Jack Bates hasn’t seen the charts and graphs and doesn’t lie awake nights worrying about a national food policy. All he knows is that it has become nearly impossible to make a living farming in the Lower Mainland. Like Mike Makara, Bates is a third-generation Lower Mainland farmer. He owns about 70 hectares in Delta and rents another 90, and his farming operations have lost money for the past two years. Even so, he considers himself lucky because his properties are diversified, split between dairy, vegetables and berries. “With a stable market with our milk, it certainly helps stabilize our farm and give us some steady cash flow,” he says. “But at the end of the day, the other commodities have to support themselves. You can’t subsidize them forever.”

Bates is acutely aware of the pressures of urbanization and of the loss of productive farmland. “There’s certainly pressure,” he says. “There are people who can afford to come out here and buy 50 acres for $70,000 or $80,000 or $100,000 an acre and then build a house on it. They might get someone to farm it, or they might put horses on it or whatever.”

But dividing up land for urban hobby farmers is a minor irritant compared to the irrevocable loss of land to development. “When the horse farm goes, you can still farm it,” Bates muses. “The old saying is that blacktop is the last crop; once it’s paved over, nobody’s farming it.”

Bates points to the numerous zoning battles that have seen Delta lose close to 400 hectares of farmland to development in recent years: the Tsawwassen First Nation treaty, which took 182 hectares out of the Agricultural Land Reserve; 70 hectares lost to a rail yard expansion adjacent to the Delta port; 90 hectares lost to the South Fraser Perimeter Road; 56 hectares ceded to expansion and development of the Tsawwassen Golf and Country Club.

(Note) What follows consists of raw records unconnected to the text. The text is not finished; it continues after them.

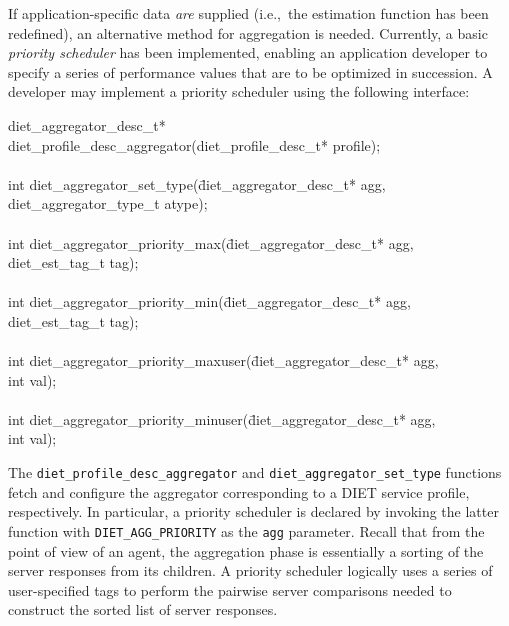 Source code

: If application-specific data \emph{are} supplied (i.e.,~the
estimation function has been redefined), an alternative method for
aggregation is needed.  Currently, a basic
\emph{priority scheduler} has been implemented, enabling an
application developer to specify a series of performance values that
are to be optimized in succession.  A developer may implement a
priority scheduler using the following interface:
\begin{code}
\begin{tabbing}
diet\_aggregator\_desc\_t* \\
diet\_profile\_desc\_aggregator(diet\_profile\_desc\_t* profile); \\
\\
int diet\_aggregator\_set\_type(\=diet\_aggregator\_desc\_t* agg, \\
\> diet\_aggregator\_type\_t atype); \\
\\
int diet\_aggregator\_priority\_max(\=diet\_aggregator\_desc\_t* agg, \\
\> diet\_est\_tag\_t tag); \\
\\
int diet\_aggregator\_priority\_min(\=diet\_aggregator\_desc\_t* agg, \\
\> diet\_est\_tag\_t tag); \\
\\
int diet\_aggregator\_priority\_maxuser(\=diet\_aggregator\_desc\_t* agg, \\
\> int val); \\
\\
int diet\_aggregator\_priority\_minuser(\=diet\_aggregator\_desc\_t* agg, \\
\> int val); \\
\end{tabbing}
\end{code}
The \texttt{diet\_profile\_desc\_aggregator} and
\texttt{diet\_aggregator\_set\_type} functions fetch and configure the
aggregator corresponding to a DIET service profile, respectively.
In particular, a priority scheduler is declared by invoking the latter
function with \texttt{DIET\_AGG\_PRIORITY} as the \texttt{agg}
parameter.
Recall that from the point of view of an agent, the aggregation phase
is essentially a sorting of the server responses from its children.
A priority scheduler logically uses a series of user-specified tags to
perform the pairwise server comparisons needed to construct the 
sorted list of server responses.


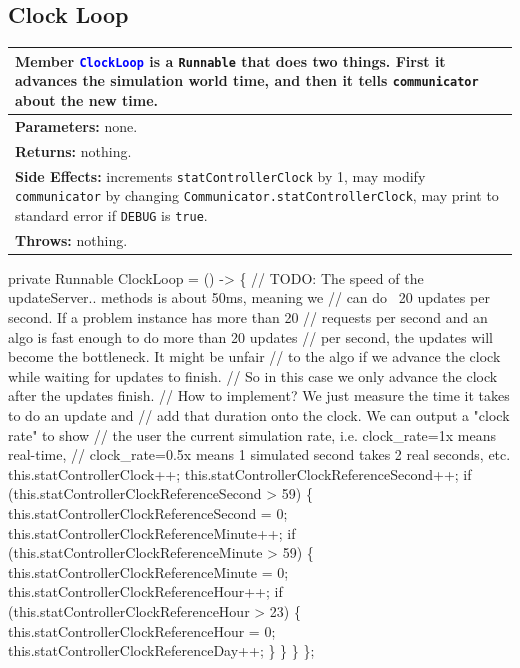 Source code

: \subsection{Clock Loop}
\begin{tabular}{p{\textwidth}}
\toprule
\rowcolor{TableTitle}
Member \textcolor{blue}{{\tt{}ClockLoop}} is a {\tt{}Runnable} that does two things.
First it advances the simulation world time, and then it tells {\tt{}communicator}
about the new time.\\
\midrule
\textbf{Parameters:} none.\\
\textbf{Returns:} nothing.\\
\textbf{Side Effects:} increments {\tt{}statControllerClock} by 1, may modify
{\tt{}communicator} by changing {\tt{}Communicator.statControllerClock}, may print to
standard error if {\tt{}DEBUG} is {\tt{}true}.\\
\textbf{Throws:} nothing.\\
\bottomrule
\end{tabular}
\nwenddocs{}\endmoddef{}
private Runnable ClockLoop = () -> \{
  // TODO: The speed of the updateServer.. methods is about 50ms, meaning we
  // can do ~20 updates per second. If a problem instance has more than 20
  // requests per second and an algo is fast enough to do more than 20 updates
  // per second, the updates will become the bottleneck. It might be unfair
  // to the algo if we advance the clock while waiting for updates to finish.
  // So in this case we only advance the clock after the updates finish.
  // How to implement? We just measure the time it takes to do an update and
  // add that duration onto the clock. We can output a "clock rate" to show
  // the user the current simulation rate, i.e. clock_rate=1x means real-time,
  // clock_rate=0.5x means 1 simulated second takes 2 real seconds, etc.
  this.statControllerClock++;
  this.statControllerClockReferenceSecond++;
  if (this.statControllerClockReferenceSecond > 59) \{
    this.statControllerClockReferenceSecond = 0;
    this.statControllerClockReferenceMinute++;
    if (this.statControllerClockReferenceMinute > 59) \{
      this.statControllerClockReferenceMinute = 0;
      this.statControllerClockReferenceHour++;
      if (this.statControllerClockReferenceHour > 23) \{
        this.statControllerClockReferenceHour = 0;
        this.statControllerClockReferenceDay++;
      \}
    \}
  \}
\};
\nwendcode{}\nwdocspar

It’s a familiar refrain across the Lower Mainland: the 215-hectare Southlands property in Tsawwassen ceded to developers; 51 hectares of prime riverfront land in Vancouver dedicated to the East Fraserlands development; the 55-hectare Garden City Lands recently bought by the City of Richmond.

Whether our shrinking farm base is an economic catastrophe depends on which side of the fence you’re on. To an agrarian activist such as Holm, it’s a question of national identity; she talks about things like “food sovereignty” and “the right of a nation to chart its own course with respect to food.” To all those dairy farmers who cashed in their valuable Fraser Valley real estate, it’s simply a matter of going where the money is.